In its 2022 budget proposal, the Department of Health and Human Services sometimes uses the locution “birthing people” in place of “mothers,” apparently to include females who present themselves as men but have not been surgically rendered infertile. Cole Aronson seeks to explain why this linguistic contortion betrays something more sinister than politically correct absurdity:
If a mother is just a birthing person, a mere channel introducing into the world an otherwise rootless individual, then a mother’s child is not hers in any morally thick sense. If children are raised to believe parental authority is arbitrary, and if lawyers and policymakers ingest the same vision, then the rich network of claims and duties binding parents to children will become publicly unintelligible. Those interested in defending parenthood should explain its basis, rather than just sputtering their umbrage at the latest progressive assault on our language and thought.

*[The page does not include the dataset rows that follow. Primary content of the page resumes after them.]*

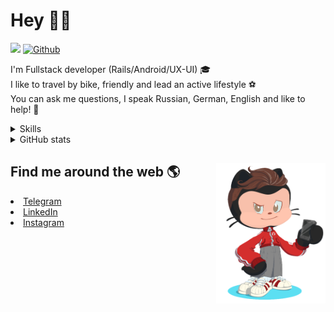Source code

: # Hey 👋🏻 

![](https://komarev.com/ghpvc/?username=your-github-HarshBarash&color=grey) [![Github](https://img.shields.io/github/followers/HarshBarash?label=Follow&style=social)](https://github.com/HarshBarash)

I'm  Fullstack developer (Rails/Android/UX-UI) 🎓  <br />
I like to travel by bike, friendly and lead an active lifestyle ⚽ <br />
You can ask me questions, I speak Russian, German, English and like to help! 💬  <br />

<details>
    <summary> Skills </summary>
   <p>
      <br/>
      <img src="https://img.shields.io/badge/Ruby_on_Rails-CC0000?style=for-the-badge&logo=ruby-on-rails&logoColor=white" />
      <img src="https://img.shields.io/badge/Ruby-CC342D?style=for-the-badge&logo=ruby&logoColor=white" />
      <img src="https://img.shields.io/badge/Bootstrap-563D7C?style=for-the-badge&logo=bootstrap&logoColor=white" />
      <img src="https://img.shields.io/badge/PostgreSQL-316192?style=for-the-badge&logo=postgresql&logoColor=white" />
      <img src="https://img.shields.io/badge/SQLite-07405E?style=for-the-badge&logo=sqlite&logoColor=white" />
      <img src="https://img.shields.io/badge/Heroku-430098?style=for-the-badge&logo=heroku&logoColor=white"/>
      <img src="https://img.shields.io/badge/GitHub-100000?style=for-the-badge&logo=github&logoColor=white" />
      <br/>
      <img src="https://img.shields.io/badge/Android-3DDC84?style=for-the-badge&logo=android&logoColor=white" />
      <img src="https://img.shields.io/badge/Kotlin-0095D5?&style=for-the-badge&logo=kotlin&logoColor=white" />
      <img src="https://img.shields.io/badge/Java-ED8B00?style=for-the-badge&logo=java&logoColor=white" />
      <img src="https://img.shields.io/badge/Figma-F24E1E?style=for-the-badge&logo=figma&logoColor=white" />
      <img src="https://img.shields.io/badge/firebase-ffca28?style=for-the-badge&logo=firebase&logoColor=black" />
      <img src="https://img.shields.io/badge/Python-FFD43B?style=for-the-badge&logo=python&logoColor=darkgreen" />
      <img src="https://img.shields.io/badge/Trello-0052CC?style=for-the-badge&logo=trello&logoColor=white" />
      <img src="https://img.shields.io/badge/Ubuntu-E95420?style=for-the-badge&logo=ubuntu&logoColor=white" />

   </details>


<details>
    <summary> GitHub stats</summary>
    <br />
   
<!--START_SECTION:waka-->
**🐱 My GitHub Data** 

> 🏆 341 Contributions in the Year 2022
 > 
> 📦 289.3 kB Used in GitHub's Storage 
 > 
> 💼 Opted to Hire
 > 
> 📜 20 Public Repositories 
 > 
> 🔑 29 Private Repositories  
 > 
**I'm a Night 🦉** 

```text
🌞 Morning    65 commits     ██░░░░░░░░░░░░░░░░░░░░░░░   10.27% 
🌆 Daytime    179 commits    ███████░░░░░░░░░░░░░░░░░░   28.28% 
🌃 Evening    289 commits    ███████████░░░░░░░░░░░░░░   45.66% 
🌙 Night      100 commits    ████░░░░░░░░░░░░░░░░░░░░░   15.8%

```
📅 **I'm Most Productive on Saturday** 

```text
Monday       68 commits     ██░░░░░░░░░░░░░░░░░░░░░░░   10.74% 
Tuesday      93 commits     ███░░░░░░░░░░░░░░░░░░░░░░   14.69% 
Wednesday    95 commits     ███░░░░░░░░░░░░░░░░░░░░░░   15.01% 
Thursday     77 commits     ███░░░░░░░░░░░░░░░░░░░░░░   12.16% 
Friday       90 commits     ███░░░░░░░░░░░░░░░░░░░░░░   14.22% 
Saturday     118 commits    ████░░░░░░░░░░░░░░░░░░░░░   18.64% 
Sunday       92 commits     ███░░░░░░░░░░░░░░░░░░░░░░   14.53%

```


📊 **This Week I Spent My Time On** 

```text
⌚︎ Time Zone: Asia/Yekaterinburg

💬 Programming Languages: 
Ruby                     4 hrs 27 mins       █████████████████░░░░░░░░   68.53% 
YAML                     1 hr 6 mins         ████░░░░░░░░░░░░░░░░░░░░░   17.03% 
Text                     17 mins             █░░░░░░░░░░░░░░░░░░░░░░░░   4.47% 
Docker                   10 mins             ░░░░░░░░░░░░░░░░░░░░░░░░░   2.76% 
JSON                     10 mins             ░░░░░░░░░░░░░░░░░░░░░░░░░   2.73%

🔥 Editors: 
RubyMine                 6 hrs 30 mins       █████████████████████████   100.0%

💻 Operating System: 
Linux                    6 hrs 30 mins       █████████████████████████   100.0%

```

**I Mostly Code in Ruby** 

```text
Ruby                     23 repos            ████████████░░░░░░░░░░░░░   48.94% 
Kotlin                   11 repos            █████░░░░░░░░░░░░░░░░░░░░   23.4% 
Java                     7 repos             ███░░░░░░░░░░░░░░░░░░░░░░   14.89% 
JavaScript               4 repos             ██░░░░░░░░░░░░░░░░░░░░░░░   8.51% 
Python                   2 repos             █░░░░░░░░░░░░░░░░░░░░░░░░   4.26%

```



 Last Updated on 23/03/2022 16:15:47 UTC
<!--END_SECTION:waka-->
   
<!--    <p align="center">
        <img src="https://github-profile-trophy.vercel.app/?username=HarshBarash&theme=darkhub&margin-w=15" alt="Trophies GitHub" />
    </p>
 -->
   
</details>

## Find me around the web 🌎 <a href="https://github.com//HarshBarash"><img align="right" width="175" height="225" src="https://github.com/HarshBarash/HarshBarash/blob/master/app/assets/images/antonbaranov.png"></a>
<li> <a href="https://t.me/HarshBarash"> Telegram </a> </li>
<li> <a href="https://linkedin.com/in/HarshBarash"> LinkedIn </a> </li>
<li> <a href="https://www.instagram.com/harsh.barash/"> Instagram </a> </li>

Motherhood is (like fatherhood) sourced in biology, but not exhausted by it. It’s a thickly normative office. You can be a better or a worse mother, dutiful in your maternal obligations or negligent of them. . . . What would it even mean, by contrast, to be a good birthing person, or to act like one? The nomenclature refers to an hours-long event, and indicates no deeper prior bond, nor any relationship to follow.
Why would they allow youngsters to remain tyrannized by the caprices of birthing people and (I dunno) sperm bearers? And why would young adults who might otherwise raise families feel any obligation to the human beings their bodies disgorge? . . . Why, in short, would anyone choose motherhood in a society that holds motherhood in contempt?